I'm in total agreement.


----------



## RLS50 (Jul 2, 2017)

youppi said:


> IMO, it should never be more expensive. DRI sells points to members as a pre-paid vacations. So, the number of point equivalent in $$$ should always be cheaper than the market value. Saving money over years is part of their sales pitch.
> IMO, DRI should not add resorts where the members will pay more with point than renting them from the market.


I agree 100% with you in principle, but just for argument's sake let's say Diamond has to charge a little more for whatever reason.  And let's assume those additional charges are somewhat legit.   After all in our personal experience there seems to be a myriad of operational inefficiencies inside Diamond compared to our experiences with Marriott or Westin.  One would think those inefficiencies would logically have to add layers of additional costs for members.

But of course we aren't talking about it being just a little more expensive, we are talking about grossly inflated point requirements that are 2 or 3 or 4 times more expensive than the current market rate for non DRI members.   That is a massive disconnect from fair market value.  And that is outrageous.

I do not have any personal dealings or history with Westgate, but so far I have not really come across another company in the timeshare world like Diamond where one can find so many examples of a product that seems to consistently under deliver from a cost vs. value proposition.


----------



## pedro47 (Jul 2, 2017)

Has anyone look at the number of points needed to exchange into Great Wolf Lodge ?


----------



## youppi (Jul 2, 2017)

pedro47 said:


> Has anyone look at the number of points needed to exchange into Great Wolf Lodge ?
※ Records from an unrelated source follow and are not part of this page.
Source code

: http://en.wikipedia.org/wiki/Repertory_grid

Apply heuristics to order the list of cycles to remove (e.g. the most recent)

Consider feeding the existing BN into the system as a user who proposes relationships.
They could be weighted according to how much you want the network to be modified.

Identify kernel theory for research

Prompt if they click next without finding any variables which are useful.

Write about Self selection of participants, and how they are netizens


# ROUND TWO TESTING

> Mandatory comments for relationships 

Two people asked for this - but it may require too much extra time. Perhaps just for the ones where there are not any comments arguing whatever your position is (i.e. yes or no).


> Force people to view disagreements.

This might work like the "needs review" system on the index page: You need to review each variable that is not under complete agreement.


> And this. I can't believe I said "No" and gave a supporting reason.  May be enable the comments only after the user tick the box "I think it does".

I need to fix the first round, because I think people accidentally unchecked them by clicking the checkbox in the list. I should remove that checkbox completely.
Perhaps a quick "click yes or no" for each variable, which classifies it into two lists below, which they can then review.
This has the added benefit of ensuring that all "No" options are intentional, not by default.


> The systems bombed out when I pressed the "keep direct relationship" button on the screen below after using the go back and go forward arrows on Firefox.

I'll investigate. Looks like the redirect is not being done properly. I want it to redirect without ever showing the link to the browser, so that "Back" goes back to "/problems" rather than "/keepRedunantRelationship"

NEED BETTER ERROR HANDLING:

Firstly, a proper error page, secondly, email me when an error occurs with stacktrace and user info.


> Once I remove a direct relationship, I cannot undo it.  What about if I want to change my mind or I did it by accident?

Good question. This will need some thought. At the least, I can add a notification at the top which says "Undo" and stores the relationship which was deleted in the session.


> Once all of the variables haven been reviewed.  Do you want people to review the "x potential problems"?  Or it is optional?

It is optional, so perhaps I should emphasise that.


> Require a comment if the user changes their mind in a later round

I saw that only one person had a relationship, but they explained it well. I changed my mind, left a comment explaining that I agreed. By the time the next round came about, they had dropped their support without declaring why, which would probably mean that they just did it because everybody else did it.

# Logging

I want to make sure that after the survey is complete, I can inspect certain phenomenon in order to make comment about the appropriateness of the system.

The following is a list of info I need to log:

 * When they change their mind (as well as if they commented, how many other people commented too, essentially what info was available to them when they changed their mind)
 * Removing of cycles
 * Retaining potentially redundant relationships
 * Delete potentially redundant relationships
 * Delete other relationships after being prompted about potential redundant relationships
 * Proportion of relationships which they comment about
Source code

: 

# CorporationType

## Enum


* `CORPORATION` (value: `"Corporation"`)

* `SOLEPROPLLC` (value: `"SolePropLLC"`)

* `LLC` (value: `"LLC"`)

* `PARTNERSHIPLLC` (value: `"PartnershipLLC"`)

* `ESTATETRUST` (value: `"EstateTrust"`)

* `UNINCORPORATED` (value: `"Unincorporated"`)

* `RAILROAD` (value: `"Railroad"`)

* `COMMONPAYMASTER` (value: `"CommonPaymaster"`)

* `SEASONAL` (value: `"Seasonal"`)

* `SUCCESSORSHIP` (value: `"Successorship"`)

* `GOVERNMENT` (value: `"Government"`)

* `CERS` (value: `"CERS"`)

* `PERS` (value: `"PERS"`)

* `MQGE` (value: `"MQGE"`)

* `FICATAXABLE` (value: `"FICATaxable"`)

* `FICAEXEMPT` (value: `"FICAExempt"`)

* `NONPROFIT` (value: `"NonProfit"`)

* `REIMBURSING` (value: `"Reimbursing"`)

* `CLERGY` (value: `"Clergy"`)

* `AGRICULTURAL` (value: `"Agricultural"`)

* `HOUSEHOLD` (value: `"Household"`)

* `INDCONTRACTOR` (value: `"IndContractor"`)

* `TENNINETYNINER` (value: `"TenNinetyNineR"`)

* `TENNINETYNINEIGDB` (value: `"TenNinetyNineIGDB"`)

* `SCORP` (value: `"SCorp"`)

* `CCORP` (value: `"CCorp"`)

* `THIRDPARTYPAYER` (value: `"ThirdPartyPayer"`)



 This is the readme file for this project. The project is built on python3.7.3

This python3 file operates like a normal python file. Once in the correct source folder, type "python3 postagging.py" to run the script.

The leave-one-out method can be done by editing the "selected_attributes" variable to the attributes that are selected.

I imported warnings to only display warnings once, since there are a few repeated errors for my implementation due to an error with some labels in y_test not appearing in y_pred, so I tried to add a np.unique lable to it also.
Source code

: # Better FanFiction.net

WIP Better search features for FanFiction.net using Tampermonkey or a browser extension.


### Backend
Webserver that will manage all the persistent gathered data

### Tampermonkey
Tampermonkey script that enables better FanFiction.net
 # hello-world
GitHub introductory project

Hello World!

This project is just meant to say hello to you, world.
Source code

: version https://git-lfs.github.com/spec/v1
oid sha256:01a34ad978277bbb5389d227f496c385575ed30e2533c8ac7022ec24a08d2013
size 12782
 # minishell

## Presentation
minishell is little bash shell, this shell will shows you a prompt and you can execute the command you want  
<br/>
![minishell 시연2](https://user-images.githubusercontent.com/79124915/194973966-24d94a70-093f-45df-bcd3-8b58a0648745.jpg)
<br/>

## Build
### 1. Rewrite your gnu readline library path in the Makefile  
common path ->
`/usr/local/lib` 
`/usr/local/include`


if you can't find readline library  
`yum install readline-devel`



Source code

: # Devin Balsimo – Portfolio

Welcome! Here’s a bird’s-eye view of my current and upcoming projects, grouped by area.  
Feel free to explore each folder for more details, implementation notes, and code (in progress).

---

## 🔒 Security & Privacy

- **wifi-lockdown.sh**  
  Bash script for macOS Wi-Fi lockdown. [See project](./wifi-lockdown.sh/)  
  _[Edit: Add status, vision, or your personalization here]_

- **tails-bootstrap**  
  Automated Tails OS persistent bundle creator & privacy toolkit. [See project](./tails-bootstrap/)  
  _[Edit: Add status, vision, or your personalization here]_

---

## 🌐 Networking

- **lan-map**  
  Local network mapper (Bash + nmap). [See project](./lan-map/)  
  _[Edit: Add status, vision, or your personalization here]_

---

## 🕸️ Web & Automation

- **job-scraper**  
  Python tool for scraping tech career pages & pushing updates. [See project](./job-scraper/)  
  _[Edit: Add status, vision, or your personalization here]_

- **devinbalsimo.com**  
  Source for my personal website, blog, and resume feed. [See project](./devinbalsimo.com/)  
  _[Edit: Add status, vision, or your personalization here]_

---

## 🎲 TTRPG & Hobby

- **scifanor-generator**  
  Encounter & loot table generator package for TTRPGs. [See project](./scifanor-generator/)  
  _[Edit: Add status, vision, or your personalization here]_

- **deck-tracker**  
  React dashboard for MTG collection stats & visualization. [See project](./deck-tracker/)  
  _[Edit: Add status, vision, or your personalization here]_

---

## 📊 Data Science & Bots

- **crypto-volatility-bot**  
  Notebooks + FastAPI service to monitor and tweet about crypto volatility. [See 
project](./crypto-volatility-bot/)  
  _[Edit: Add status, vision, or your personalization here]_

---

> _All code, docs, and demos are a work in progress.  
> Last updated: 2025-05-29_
Yes. Those resorts are also too expensive using points.
Example: Great Wolf Lodge Concord North Carolina, Grizzly Bear Suite at 65735 pts (over $11,000) when you can book it on booking dot com for around $4,760


----------



## rickandcindy23 (Jul 2, 2017)

It's like Shell's book of hotels they will leave on the table with you, while they go to get the big guns to close the deal.  The points are outrageous, and since you probably know nothing about the point values listed, you actually think those hotels are real options for you, when in fact they are just a selling ploy.


----------